(Records excerpted from a collection)
*** Block opens ***

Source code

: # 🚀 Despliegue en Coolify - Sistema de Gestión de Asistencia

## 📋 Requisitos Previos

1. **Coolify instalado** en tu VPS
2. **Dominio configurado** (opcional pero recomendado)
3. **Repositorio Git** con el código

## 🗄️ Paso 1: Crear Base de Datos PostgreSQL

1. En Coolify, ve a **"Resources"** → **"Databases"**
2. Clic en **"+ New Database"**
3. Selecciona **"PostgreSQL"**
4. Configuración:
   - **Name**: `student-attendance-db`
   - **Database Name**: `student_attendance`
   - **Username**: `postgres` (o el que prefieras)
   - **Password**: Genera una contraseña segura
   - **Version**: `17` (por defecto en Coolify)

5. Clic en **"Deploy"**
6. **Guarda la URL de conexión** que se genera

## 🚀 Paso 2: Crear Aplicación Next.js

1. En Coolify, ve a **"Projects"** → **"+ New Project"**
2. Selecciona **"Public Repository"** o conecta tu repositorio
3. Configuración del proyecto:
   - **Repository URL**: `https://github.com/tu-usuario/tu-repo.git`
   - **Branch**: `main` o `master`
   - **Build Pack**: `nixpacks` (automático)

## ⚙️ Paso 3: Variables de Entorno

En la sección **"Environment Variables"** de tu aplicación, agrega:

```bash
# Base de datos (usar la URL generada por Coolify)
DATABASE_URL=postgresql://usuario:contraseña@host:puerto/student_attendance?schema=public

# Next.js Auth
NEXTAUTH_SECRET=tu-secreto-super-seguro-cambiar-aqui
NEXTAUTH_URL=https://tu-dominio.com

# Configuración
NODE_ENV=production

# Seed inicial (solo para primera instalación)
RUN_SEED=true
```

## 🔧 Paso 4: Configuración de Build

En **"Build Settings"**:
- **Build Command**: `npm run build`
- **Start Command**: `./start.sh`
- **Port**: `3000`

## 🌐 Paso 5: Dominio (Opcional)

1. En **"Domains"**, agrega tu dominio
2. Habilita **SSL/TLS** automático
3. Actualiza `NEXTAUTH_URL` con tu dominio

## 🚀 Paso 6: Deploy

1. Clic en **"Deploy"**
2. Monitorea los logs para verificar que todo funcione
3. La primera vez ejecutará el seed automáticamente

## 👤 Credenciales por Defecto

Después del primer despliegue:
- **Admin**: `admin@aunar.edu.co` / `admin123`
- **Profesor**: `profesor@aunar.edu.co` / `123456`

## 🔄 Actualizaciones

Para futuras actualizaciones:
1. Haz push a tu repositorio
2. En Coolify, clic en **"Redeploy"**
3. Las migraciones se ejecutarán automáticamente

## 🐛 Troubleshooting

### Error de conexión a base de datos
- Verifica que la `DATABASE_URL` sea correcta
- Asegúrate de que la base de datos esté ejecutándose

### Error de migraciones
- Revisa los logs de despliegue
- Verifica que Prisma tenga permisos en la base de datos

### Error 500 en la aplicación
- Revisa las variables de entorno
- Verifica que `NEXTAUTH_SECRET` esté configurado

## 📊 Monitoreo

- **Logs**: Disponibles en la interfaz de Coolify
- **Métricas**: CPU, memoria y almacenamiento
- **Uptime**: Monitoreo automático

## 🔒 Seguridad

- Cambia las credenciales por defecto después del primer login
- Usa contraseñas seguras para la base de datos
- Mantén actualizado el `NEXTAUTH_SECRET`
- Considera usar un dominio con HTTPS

*** Block closes ***
*** Block opens ***

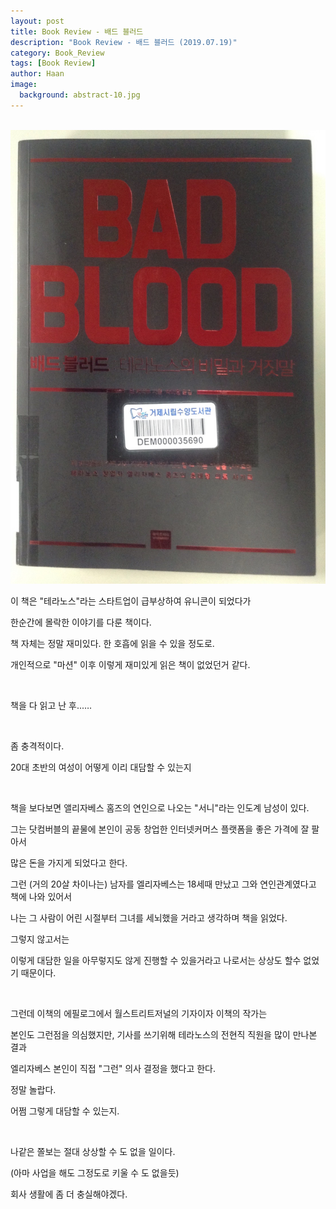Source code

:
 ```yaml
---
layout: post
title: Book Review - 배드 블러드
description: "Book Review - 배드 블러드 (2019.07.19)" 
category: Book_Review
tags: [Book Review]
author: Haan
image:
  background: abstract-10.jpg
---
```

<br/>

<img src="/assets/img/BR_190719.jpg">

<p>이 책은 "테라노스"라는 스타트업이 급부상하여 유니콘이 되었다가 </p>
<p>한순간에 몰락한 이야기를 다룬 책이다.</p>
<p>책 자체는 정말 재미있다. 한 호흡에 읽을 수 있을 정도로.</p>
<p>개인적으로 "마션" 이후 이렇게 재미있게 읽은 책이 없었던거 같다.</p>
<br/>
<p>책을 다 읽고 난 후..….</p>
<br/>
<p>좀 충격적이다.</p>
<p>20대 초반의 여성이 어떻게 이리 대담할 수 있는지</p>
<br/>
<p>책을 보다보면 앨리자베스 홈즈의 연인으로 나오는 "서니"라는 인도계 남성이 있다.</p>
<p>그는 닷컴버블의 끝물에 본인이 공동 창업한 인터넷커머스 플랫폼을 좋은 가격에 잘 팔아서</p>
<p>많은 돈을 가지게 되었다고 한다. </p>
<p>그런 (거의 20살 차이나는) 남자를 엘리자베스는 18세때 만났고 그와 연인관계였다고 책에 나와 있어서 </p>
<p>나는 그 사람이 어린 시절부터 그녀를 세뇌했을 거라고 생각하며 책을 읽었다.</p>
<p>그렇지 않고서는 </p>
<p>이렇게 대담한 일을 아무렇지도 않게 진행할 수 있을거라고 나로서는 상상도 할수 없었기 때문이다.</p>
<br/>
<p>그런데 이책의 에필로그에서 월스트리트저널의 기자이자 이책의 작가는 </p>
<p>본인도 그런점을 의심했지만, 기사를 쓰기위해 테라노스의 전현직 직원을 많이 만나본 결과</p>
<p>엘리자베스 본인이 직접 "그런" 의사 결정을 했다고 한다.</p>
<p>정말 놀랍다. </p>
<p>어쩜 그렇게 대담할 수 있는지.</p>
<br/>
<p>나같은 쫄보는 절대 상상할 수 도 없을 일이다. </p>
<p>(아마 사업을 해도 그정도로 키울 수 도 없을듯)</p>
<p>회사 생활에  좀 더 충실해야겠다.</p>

*** Block closes ***
*** Block opens ***

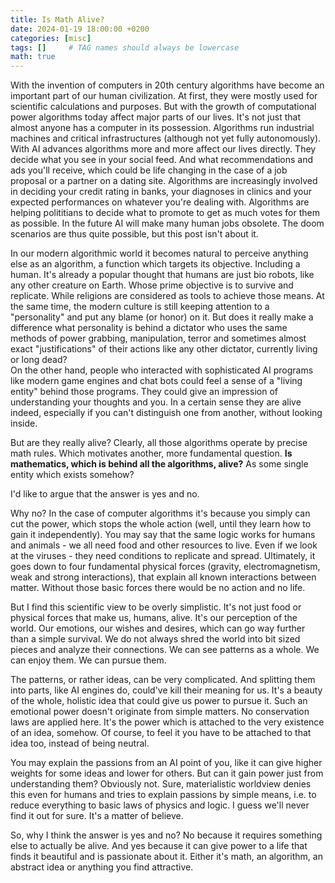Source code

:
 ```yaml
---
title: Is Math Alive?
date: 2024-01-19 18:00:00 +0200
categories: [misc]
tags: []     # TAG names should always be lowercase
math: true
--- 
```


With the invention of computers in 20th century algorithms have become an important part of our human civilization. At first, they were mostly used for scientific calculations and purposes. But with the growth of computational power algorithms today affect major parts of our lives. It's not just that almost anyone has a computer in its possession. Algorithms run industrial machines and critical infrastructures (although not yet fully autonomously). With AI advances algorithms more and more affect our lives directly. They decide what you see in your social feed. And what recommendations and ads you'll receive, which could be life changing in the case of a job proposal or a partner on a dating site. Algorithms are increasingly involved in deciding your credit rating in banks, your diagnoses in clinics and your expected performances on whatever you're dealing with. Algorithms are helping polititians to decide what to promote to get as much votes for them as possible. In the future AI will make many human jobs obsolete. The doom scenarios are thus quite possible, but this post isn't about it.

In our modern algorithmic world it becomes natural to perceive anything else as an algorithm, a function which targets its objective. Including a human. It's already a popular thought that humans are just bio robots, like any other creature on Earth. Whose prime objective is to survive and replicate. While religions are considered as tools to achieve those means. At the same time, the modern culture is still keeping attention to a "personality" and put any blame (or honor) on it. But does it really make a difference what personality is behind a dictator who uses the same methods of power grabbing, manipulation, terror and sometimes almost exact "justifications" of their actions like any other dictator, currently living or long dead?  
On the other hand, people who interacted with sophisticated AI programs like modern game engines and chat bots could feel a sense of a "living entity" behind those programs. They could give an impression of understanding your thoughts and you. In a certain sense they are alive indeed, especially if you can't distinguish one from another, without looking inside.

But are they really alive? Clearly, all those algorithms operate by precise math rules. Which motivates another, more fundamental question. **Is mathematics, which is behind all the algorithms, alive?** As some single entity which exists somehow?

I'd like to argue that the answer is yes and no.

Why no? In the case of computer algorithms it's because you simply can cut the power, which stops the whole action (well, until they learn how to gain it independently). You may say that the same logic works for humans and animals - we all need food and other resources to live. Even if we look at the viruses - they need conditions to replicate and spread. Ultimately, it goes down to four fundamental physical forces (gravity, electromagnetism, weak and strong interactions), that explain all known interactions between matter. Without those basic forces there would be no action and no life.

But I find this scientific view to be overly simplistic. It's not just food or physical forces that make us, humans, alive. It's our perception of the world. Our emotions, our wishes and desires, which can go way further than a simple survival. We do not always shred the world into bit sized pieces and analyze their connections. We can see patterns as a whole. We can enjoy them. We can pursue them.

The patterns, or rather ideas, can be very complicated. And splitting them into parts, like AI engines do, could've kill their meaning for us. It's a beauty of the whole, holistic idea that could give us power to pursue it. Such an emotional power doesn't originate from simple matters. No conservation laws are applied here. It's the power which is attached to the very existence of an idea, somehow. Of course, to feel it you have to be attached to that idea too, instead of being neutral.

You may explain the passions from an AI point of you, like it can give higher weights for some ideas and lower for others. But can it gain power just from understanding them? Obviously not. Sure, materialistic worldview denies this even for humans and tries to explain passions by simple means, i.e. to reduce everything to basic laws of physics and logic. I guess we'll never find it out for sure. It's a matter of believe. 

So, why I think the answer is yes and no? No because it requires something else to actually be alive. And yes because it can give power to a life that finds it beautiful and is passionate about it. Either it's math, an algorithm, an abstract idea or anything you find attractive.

*** Block closes ***

— Your goal —
Reproduce verbatim the lines above, from the line with "## 📊 Monitoreo" through the line with "- Considera usar un dominio con HTTPS".

— Expected answer —
## 📊 Monitoreo

- **Logs**: Disponibles en la interfaz de Coolify
- **Métricas**: CPU, memoria y almacenamiento
- **Uptime**: Monitoreo automático

## 🔒 Seguridad

- Cambia las credenciales por defecto después del primer login
- Usa contraseñas seguras para la base de datos
- Mantén actualizado el `NEXTAUTH_SECRET`
- Considera usar un dominio con HTTPS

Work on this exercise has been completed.